DIRECTIONS:
Go through the lines below and copy each one that holds the string "Office".

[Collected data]

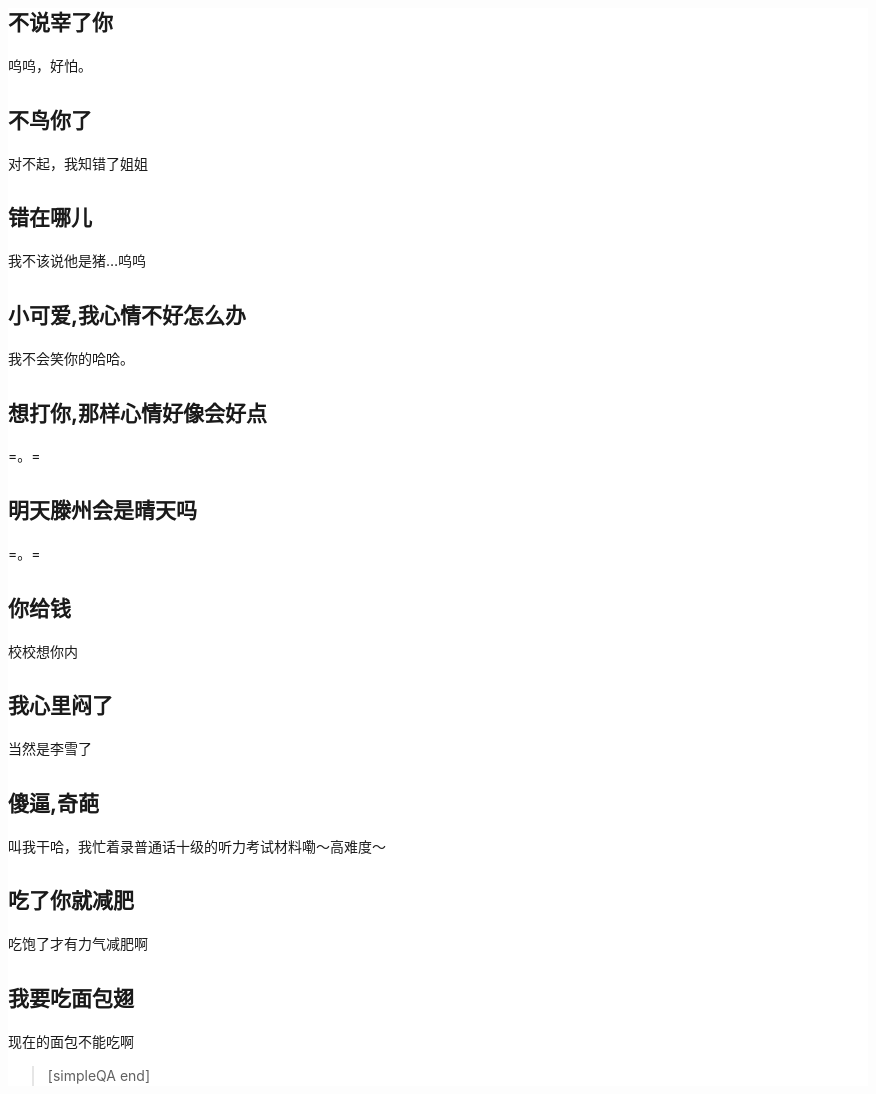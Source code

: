 ## 不说宰了你
呜呜，好怕。

## 不鸟你了
对不起，我知错了姐姐

## 错在哪儿
我不该说他是猪…呜呜

## 小可爱,我心情不好怎么办
我不会笑你的哈哈。

## 想打你,那样心情好像会好点
=。=

## 明天滕州会是晴天吗
=。=

## 你给钱
校校想你内

## 我心里闷了
当然是李雪了

## 傻逼,奇葩
叫我干哈，我忙着录普通话十级的听力考试材料嘞～高难度～

## 吃了你就减肥
吃饱了才有力气减肥啊

## 我要吃面包翅
现在的面包不能吃啊

> [simpleQA end]
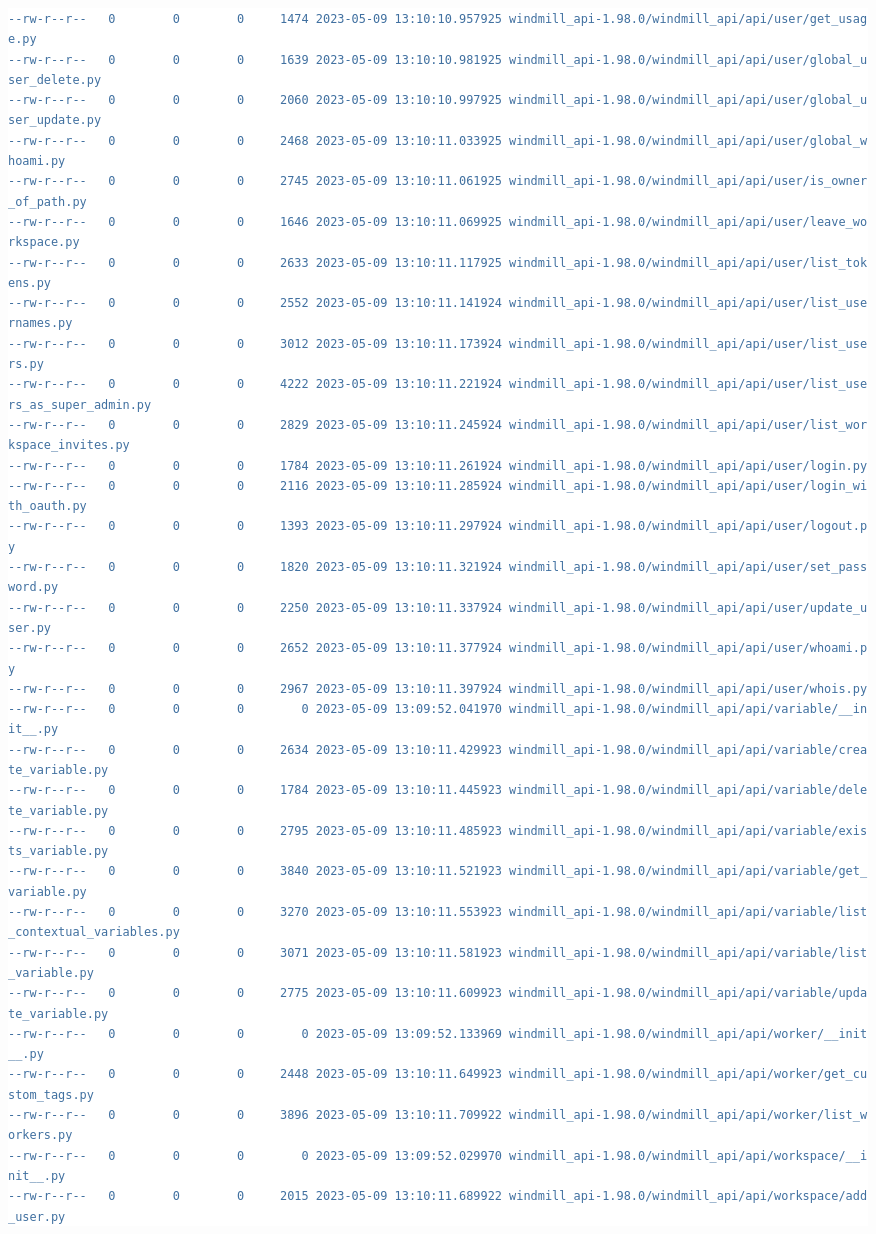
 ```diff
--rw-r--r--   0        0        0     1474 2023-05-09 13:10:10.957925 windmill_api-1.98.0/windmill_api/api/user/get_usage.py
--rw-r--r--   0        0        0     1639 2023-05-09 13:10:10.981925 windmill_api-1.98.0/windmill_api/api/user/global_user_delete.py
--rw-r--r--   0        0        0     2060 2023-05-09 13:10:10.997925 windmill_api-1.98.0/windmill_api/api/user/global_user_update.py
--rw-r--r--   0        0        0     2468 2023-05-09 13:10:11.033925 windmill_api-1.98.0/windmill_api/api/user/global_whoami.py
--rw-r--r--   0        0        0     2745 2023-05-09 13:10:11.061925 windmill_api-1.98.0/windmill_api/api/user/is_owner_of_path.py
--rw-r--r--   0        0        0     1646 2023-05-09 13:10:11.069925 windmill_api-1.98.0/windmill_api/api/user/leave_workspace.py
--rw-r--r--   0        0        0     2633 2023-05-09 13:10:11.117925 windmill_api-1.98.0/windmill_api/api/user/list_tokens.py
--rw-r--r--   0        0        0     2552 2023-05-09 13:10:11.141924 windmill_api-1.98.0/windmill_api/api/user/list_usernames.py
--rw-r--r--   0        0        0     3012 2023-05-09 13:10:11.173924 windmill_api-1.98.0/windmill_api/api/user/list_users.py
--rw-r--r--   0        0        0     4222 2023-05-09 13:10:11.221924 windmill_api-1.98.0/windmill_api/api/user/list_users_as_super_admin.py
--rw-r--r--   0        0        0     2829 2023-05-09 13:10:11.245924 windmill_api-1.98.0/windmill_api/api/user/list_workspace_invites.py
--rw-r--r--   0        0        0     1784 2023-05-09 13:10:11.261924 windmill_api-1.98.0/windmill_api/api/user/login.py
--rw-r--r--   0        0        0     2116 2023-05-09 13:10:11.285924 windmill_api-1.98.0/windmill_api/api/user/login_with_oauth.py
--rw-r--r--   0        0        0     1393 2023-05-09 13:10:11.297924 windmill_api-1.98.0/windmill_api/api/user/logout.py
--rw-r--r--   0        0        0     1820 2023-05-09 13:10:11.321924 windmill_api-1.98.0/windmill_api/api/user/set_password.py
--rw-r--r--   0        0        0     2250 2023-05-09 13:10:11.337924 windmill_api-1.98.0/windmill_api/api/user/update_user.py
--rw-r--r--   0        0        0     2652 2023-05-09 13:10:11.377924 windmill_api-1.98.0/windmill_api/api/user/whoami.py
--rw-r--r--   0        0        0     2967 2023-05-09 13:10:11.397924 windmill_api-1.98.0/windmill_api/api/user/whois.py
--rw-r--r--   0        0        0        0 2023-05-09 13:09:52.041970 windmill_api-1.98.0/windmill_api/api/variable/__init__.py
--rw-r--r--   0        0        0     2634 2023-05-09 13:10:11.429923 windmill_api-1.98.0/windmill_api/api/variable/create_variable.py
--rw-r--r--   0        0        0     1784 2023-05-09 13:10:11.445923 windmill_api-1.98.0/windmill_api/api/variable/delete_variable.py
--rw-r--r--   0        0        0     2795 2023-05-09 13:10:11.485923 windmill_api-1.98.0/windmill_api/api/variable/exists_variable.py
--rw-r--r--   0        0        0     3840 2023-05-09 13:10:11.521923 windmill_api-1.98.0/windmill_api/api/variable/get_variable.py
--rw-r--r--   0        0        0     3270 2023-05-09 13:10:11.553923 windmill_api-1.98.0/windmill_api/api/variable/list_contextual_variables.py
--rw-r--r--   0        0        0     3071 2023-05-09 13:10:11.581923 windmill_api-1.98.0/windmill_api/api/variable/list_variable.py
--rw-r--r--   0        0        0     2775 2023-05-09 13:10:11.609923 windmill_api-1.98.0/windmill_api/api/variable/update_variable.py
--rw-r--r--   0        0        0        0 2023-05-09 13:09:52.133969 windmill_api-1.98.0/windmill_api/api/worker/__init__.py
--rw-r--r--   0        0        0     2448 2023-05-09 13:10:11.649923 windmill_api-1.98.0/windmill_api/api/worker/get_custom_tags.py
--rw-r--r--   0        0        0     3896 2023-05-09 13:10:11.709922 windmill_api-1.98.0/windmill_api/api/worker/list_workers.py
--rw-r--r--   0        0        0        0 2023-05-09 13:09:52.029970 windmill_api-1.98.0/windmill_api/api/workspace/__init__.py
--rw-r--r--   0        0        0     2015 2023-05-09 13:10:11.689922 windmill_api-1.98.0/windmill_api/api/workspace/add_user.py
```
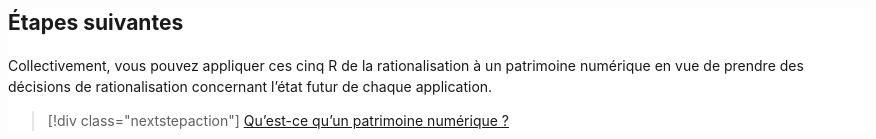 ## <a name="next-steps"></a>Étapes suivantes

Collectivement, vous pouvez appliquer ces cinq R de la rationalisation à un patrimoine numérique en vue de prendre des décisions de rationalisation concernant l’état futur de chaque application.

> [!div class="nextstepaction"]
> [Qu’est-ce qu’un patrimoine numérique ?](./index.md)
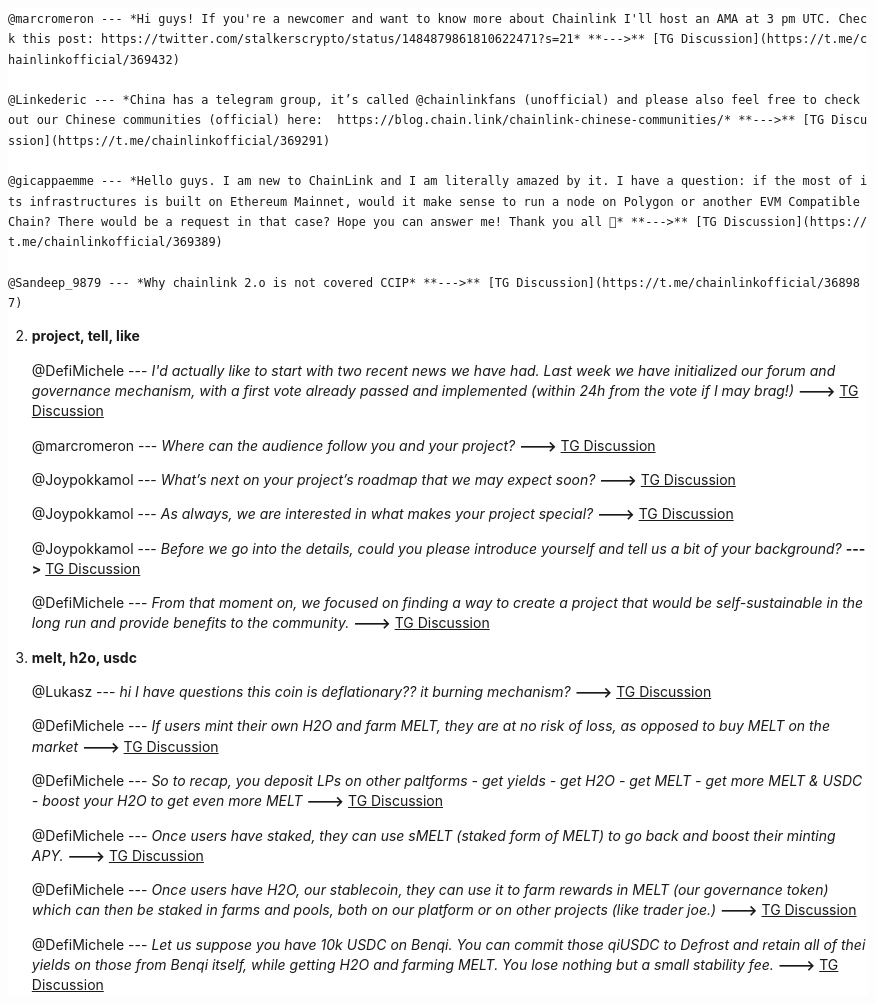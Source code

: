     @marcromeron --- *Hi guys! If you're a newcomer and want to know more about Chainlink I'll host an AMA at 3 pm UTC. Check this post: https://twitter.com/stalkerscrypto/status/1484879861810622471?s=21* **--->** [TG Discussion](https://t.me/chainlinkofficial/369432)

    @Linkederic --- *China has a telegram group, it’s called @chainlinkfans (unofficial) and please also feel free to check out our Chinese communities (official) here:  https://blog.chain.link/chainlink-chinese-communities/* **--->** [TG Discussion](https://t.me/chainlinkofficial/369291)

    @gicappaemme --- *Hello guys. I am new to ChainLink and I am literally amazed by it. I have a question: if the most of its infrastructures is built on Ethereum Mainnet, would it make sense to run a node on Polygon or another EVM Compatible Chain? There would be a request in that case? Hope you can answer me! Thank you all 🙏* **--->** [TG Discussion](https://t.me/chainlinkofficial/369389)

    @Sandeep_9879 --- *Why chainlink 2.o is not covered CCIP* **--->** [TG Discussion](https://t.me/chainlinkofficial/368987)

2. **project, tell, like**

    @DefiMichele --- *I'd actually like to start with two recent news we have had. Last week we have initialized our forum and governance mechanism, with a first vote already passed and implemented (within 24h from the vote if I may brag!)* **--->** [TG Discussion](https://t.me/chainlinkofficial/368947)

    @marcromeron --- *Where can the audience follow you and your project?* **--->** [TG Discussion](https://t.me/chainlinkofficial/368964)

    @Joypokkamol --- *What’s next on your project’s roadmap that we may expect soon?* **--->** [TG Discussion](https://t.me/chainlinkofficial/369544)

    @Joypokkamol --- *As always, we are interested in what makes your project special?* **--->** [TG Discussion](https://t.me/chainlinkofficial/369516)

    @Joypokkamol --- *Before we go into the details, could you please introduce yourself and tell us a bit of your background?* **--->** [TG Discussion](https://t.me/chainlinkofficial/369505)

    @DefiMichele --- *From that moment on, we focused on finding a way to create a project that would be self-sustainable in the long run and provide benefits to the community.* **--->** [TG Discussion](https://t.me/chainlinkofficial/368872)

3. **melt, h2o, usdc**

    @Lukasz --- *hi I have questions this coin is deflationary?? it burning mechanism?* **--->** [TG Discussion](https://t.me/chainlinkofficial/368633)

    @DefiMichele --- *If users mint their own H2O and farm MELT, they are at no risk of loss, as opposed to buy MELT on the market* **--->** [TG Discussion](https://t.me/chainlinkofficial/368934)

    @DefiMichele --- *So to recap, you deposit LPs on other paltforms - get yields - get H2O - get MELT - get more MELT & USDC - boost your H2O to get even more MELT* **--->** [TG Discussion](https://t.me/chainlinkofficial/368907)

    @DefiMichele --- *Once users have staked, they can use sMELT (staked form of MELT) to go back and boost their minting APY.* **--->** [TG Discussion](https://t.me/chainlinkofficial/368906)

    @DefiMichele --- *Once users have H2O, our stablecoin, they can use it to farm rewards in MELT (our governance token) which can then be staked in farms and pools, both on our platform or on other projects (like trader joe.)* **--->** [TG Discussion](https://t.me/chainlinkofficial/368877)

    @DefiMichele --- *Let us suppose you have 10k USDC on Benqi. You can commit those qiUSDC to Defrost and retain all of thei yields on those from Benqi itself, while getting H2O and farming MELT. You lose nothing but a small stability fee.* **--->** [TG Discussion](https://t.me/chainlinkofficial/368898)
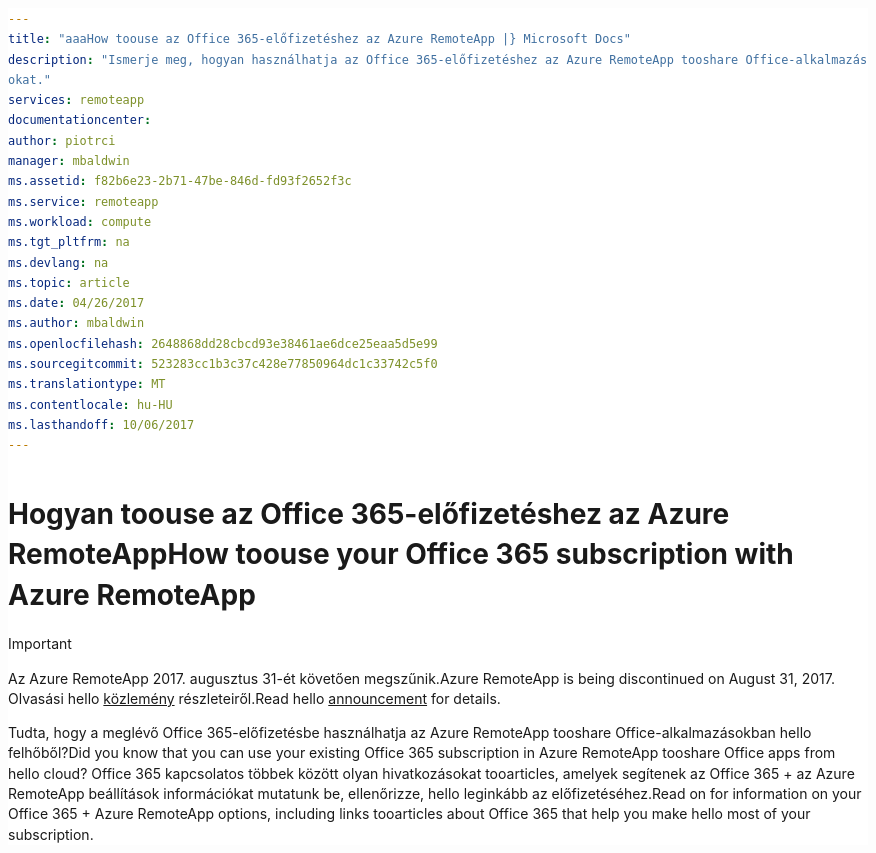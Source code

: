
 ```yaml
---
title: "aaaHow toouse az Office 365-előfizetéshez az Azure RemoteApp |} Microsoft Docs"
description: "Ismerje meg, hogyan használhatja az Office 365-előfizetéshez az Azure RemoteApp tooshare Office-alkalmazásokat."
services: remoteapp
documentationcenter: 
author: piotrci
manager: mbaldwin
ms.assetid: f82b6e23-2b71-47be-846d-fd93f2652f3c
ms.service: remoteapp
ms.workload: compute
ms.tgt_pltfrm: na
ms.devlang: na
ms.topic: article
ms.date: 04/26/2017
ms.author: mbaldwin
ms.openlocfilehash: 2648868dd28cbcd93e38461ae6dce25eaa5d5e99
ms.sourcegitcommit: 523283cc1b3c37c428e77850964dc1c33742c5f0
ms.translationtype: MT
ms.contentlocale: hu-HU
ms.lasthandoff: 10/06/2017
---
```

# <a name="how-toouse-your-office-365-subscription-with-azure-remoteapp"></a><span data-ttu-id="a99de-103">Hogyan toouse az Office 365-előfizetéshez az Azure RemoteApp</span><span class="sxs-lookup"><span data-stu-id="a99de-103">How toouse your Office 365 subscription with Azure RemoteApp</span></span>
> [!IMPORTANT]
> <span data-ttu-id="a99de-104">Az Azure RemoteApp 2017. augusztus 31-ét követően megszűnik.</span><span class="sxs-lookup"><span data-stu-id="a99de-104">Azure RemoteApp is being discontinued on August 31, 2017.</span></span> <span data-ttu-id="a99de-105">Olvasási hello [közlemény](https://go.microsoft.com/fwlink/?linkid=821148) részleteiről.</span><span class="sxs-lookup"><span data-stu-id="a99de-105">Read hello [announcement](https://go.microsoft.com/fwlink/?linkid=821148) for details.</span></span>
> 
> 

<span data-ttu-id="a99de-106">Tudta, hogy a meglévő Office 365-előfizetésbe használhatja az Azure RemoteApp tooshare Office-alkalmazásokban hello felhőből?</span><span class="sxs-lookup"><span data-stu-id="a99de-106">Did you know that you can use your existing Office 365 subscription in Azure RemoteApp tooshare Office apps from hello cloud?</span></span> <span data-ttu-id="a99de-107">Office 365 kapcsolatos többek között olyan hivatkozásokat tooarticles, amelyek segítenek az Office 365 + az Azure RemoteApp beállítások információkat mutatunk be, ellenőrizze, hello leginkább az előfizetéséhez.</span><span class="sxs-lookup"><span data-stu-id="a99de-107">Read on for information on your Office 365 + Azure RemoteApp options, including links tooarticles about Office 365 that help you make hello most of your subscription.</span></span>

ANSWER BELOW:
title: "aaaHow toouse az Office 365-előfizetéshez az Azure RemoteApp |} Microsoft Docs"
description: "Ismerje meg, hogyan használhatja az Office 365-előfizetéshez az Azure RemoteApp tooshare Office-alkalmazásokat."
# <a name="how-toouse-your-office-365-subscription-with-azure-remoteapp"></a><span data-ttu-id="a99de-103">Hogyan toouse az Office 365-előfizetéshez az Azure RemoteApp</span><span class="sxs-lookup"><span data-stu-id="a99de-103">How toouse your Office 365 subscription with Azure RemoteApp</span></span>
<span data-ttu-id="a99de-106">Tudta, hogy a meglévő Office 365-előfizetésbe használhatja az Azure RemoteApp tooshare Office-alkalmazásokban hello felhőből?</span><span class="sxs-lookup"><span data-stu-id="a99de-106">Did you know that you can use your existing Office 365 subscription in Azure RemoteApp tooshare Office apps from hello cloud?</span></span> <span data-ttu-id="a99de-107">Office 365 kapcsolatos többek között olyan hivatkozásokat tooarticles, amelyek segítenek az Office 365 + az Azure RemoteApp beállítások információkat mutatunk be, ellenőrizze, hello leginkább az előfizetéséhez.</span><span class="sxs-lookup"><span data-stu-id="a99de-107">Read on for information on your Office 365 + Azure RemoteApp options, including links tooarticles about Office 365 that help you make hello most of your subscription.</span></span>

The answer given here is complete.